- **WHAT YOU HAVE TO DO**
Reproduce each line from the records that holds "tractable".

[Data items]
═══

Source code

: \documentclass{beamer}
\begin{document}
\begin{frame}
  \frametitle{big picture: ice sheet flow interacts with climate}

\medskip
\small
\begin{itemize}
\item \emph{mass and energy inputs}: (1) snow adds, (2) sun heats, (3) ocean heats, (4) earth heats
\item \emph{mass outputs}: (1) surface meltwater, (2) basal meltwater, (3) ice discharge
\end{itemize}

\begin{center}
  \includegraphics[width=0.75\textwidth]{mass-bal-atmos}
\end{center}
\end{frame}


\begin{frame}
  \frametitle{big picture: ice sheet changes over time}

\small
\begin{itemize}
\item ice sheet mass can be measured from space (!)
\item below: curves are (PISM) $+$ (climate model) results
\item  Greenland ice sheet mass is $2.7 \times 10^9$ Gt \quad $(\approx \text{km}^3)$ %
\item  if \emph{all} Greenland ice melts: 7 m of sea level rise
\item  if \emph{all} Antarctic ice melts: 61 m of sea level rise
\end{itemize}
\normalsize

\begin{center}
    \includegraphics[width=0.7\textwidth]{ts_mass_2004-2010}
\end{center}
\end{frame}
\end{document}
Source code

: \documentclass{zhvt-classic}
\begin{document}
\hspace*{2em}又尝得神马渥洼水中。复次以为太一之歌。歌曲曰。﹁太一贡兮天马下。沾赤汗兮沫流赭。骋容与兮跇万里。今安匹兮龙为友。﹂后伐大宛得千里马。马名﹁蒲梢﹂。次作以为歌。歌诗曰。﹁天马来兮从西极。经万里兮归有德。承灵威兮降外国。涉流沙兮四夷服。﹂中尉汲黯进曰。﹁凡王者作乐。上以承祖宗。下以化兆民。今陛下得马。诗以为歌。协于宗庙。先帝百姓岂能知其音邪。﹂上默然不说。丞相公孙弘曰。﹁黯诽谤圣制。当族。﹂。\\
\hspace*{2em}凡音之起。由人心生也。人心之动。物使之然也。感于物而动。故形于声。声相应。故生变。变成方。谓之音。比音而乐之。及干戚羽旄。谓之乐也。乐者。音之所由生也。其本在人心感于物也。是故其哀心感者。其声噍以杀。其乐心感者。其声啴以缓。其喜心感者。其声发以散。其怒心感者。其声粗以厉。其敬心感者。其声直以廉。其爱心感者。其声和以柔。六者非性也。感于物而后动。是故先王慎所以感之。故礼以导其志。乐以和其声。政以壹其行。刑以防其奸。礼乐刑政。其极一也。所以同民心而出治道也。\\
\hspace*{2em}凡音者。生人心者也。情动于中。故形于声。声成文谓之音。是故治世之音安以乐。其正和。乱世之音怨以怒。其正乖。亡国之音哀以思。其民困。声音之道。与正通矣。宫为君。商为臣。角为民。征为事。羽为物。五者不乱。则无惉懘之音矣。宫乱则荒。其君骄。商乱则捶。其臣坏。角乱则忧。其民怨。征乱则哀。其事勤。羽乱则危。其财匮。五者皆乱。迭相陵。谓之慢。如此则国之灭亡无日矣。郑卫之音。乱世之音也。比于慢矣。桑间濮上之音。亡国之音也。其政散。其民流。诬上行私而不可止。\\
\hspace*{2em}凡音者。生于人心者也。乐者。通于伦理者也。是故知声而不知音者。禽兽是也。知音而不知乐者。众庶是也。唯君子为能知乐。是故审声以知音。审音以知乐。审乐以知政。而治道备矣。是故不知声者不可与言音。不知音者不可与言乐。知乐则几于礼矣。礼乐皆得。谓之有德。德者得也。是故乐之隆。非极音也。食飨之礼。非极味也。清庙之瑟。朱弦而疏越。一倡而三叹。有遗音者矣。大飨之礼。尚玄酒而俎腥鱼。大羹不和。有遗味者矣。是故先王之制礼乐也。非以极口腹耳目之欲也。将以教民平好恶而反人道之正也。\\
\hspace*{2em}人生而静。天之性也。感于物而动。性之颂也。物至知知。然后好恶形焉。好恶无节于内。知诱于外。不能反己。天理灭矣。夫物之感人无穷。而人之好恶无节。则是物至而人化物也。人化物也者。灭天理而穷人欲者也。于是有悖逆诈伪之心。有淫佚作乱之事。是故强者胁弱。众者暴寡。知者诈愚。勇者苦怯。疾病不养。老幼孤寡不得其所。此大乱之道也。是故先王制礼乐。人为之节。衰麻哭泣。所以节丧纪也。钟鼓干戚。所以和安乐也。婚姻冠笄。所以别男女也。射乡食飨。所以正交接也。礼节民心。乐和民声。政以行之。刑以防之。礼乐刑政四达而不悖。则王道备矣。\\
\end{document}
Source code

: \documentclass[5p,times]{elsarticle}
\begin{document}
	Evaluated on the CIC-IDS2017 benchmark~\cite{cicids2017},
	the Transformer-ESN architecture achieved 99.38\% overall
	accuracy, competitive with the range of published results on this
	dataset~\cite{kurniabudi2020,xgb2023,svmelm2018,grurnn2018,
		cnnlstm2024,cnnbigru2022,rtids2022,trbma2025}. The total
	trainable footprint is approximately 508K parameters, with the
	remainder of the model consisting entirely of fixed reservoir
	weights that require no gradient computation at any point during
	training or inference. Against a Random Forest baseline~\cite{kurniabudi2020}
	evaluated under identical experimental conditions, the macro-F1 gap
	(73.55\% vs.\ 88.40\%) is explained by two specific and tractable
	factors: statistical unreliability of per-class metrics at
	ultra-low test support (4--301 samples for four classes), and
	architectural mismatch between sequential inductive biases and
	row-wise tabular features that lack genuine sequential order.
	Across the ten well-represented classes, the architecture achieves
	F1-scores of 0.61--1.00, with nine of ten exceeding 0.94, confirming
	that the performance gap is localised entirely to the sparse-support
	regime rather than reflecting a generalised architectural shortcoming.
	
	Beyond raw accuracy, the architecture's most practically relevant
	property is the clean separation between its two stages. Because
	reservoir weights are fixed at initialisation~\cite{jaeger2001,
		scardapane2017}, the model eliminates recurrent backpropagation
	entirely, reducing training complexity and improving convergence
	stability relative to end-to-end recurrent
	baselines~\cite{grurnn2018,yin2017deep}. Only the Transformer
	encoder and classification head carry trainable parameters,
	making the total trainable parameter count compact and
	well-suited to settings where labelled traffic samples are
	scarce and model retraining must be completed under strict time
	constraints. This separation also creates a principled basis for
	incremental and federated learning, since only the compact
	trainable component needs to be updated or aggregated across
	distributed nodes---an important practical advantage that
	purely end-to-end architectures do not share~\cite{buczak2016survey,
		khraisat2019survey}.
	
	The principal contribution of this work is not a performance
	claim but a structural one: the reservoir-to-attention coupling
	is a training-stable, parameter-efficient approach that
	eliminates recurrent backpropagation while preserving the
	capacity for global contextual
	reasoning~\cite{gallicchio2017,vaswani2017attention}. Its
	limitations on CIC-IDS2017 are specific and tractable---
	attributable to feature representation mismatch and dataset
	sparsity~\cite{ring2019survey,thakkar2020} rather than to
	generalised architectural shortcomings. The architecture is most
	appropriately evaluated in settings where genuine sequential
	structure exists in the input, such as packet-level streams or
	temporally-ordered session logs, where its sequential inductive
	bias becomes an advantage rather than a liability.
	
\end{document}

═══

- **REPLY TO THE EXERCISE**
	(73.55\% vs.\ 88.40\%) is explained by two specific and tractable
	limitations on CIC-IDS2017 are specific and tractable---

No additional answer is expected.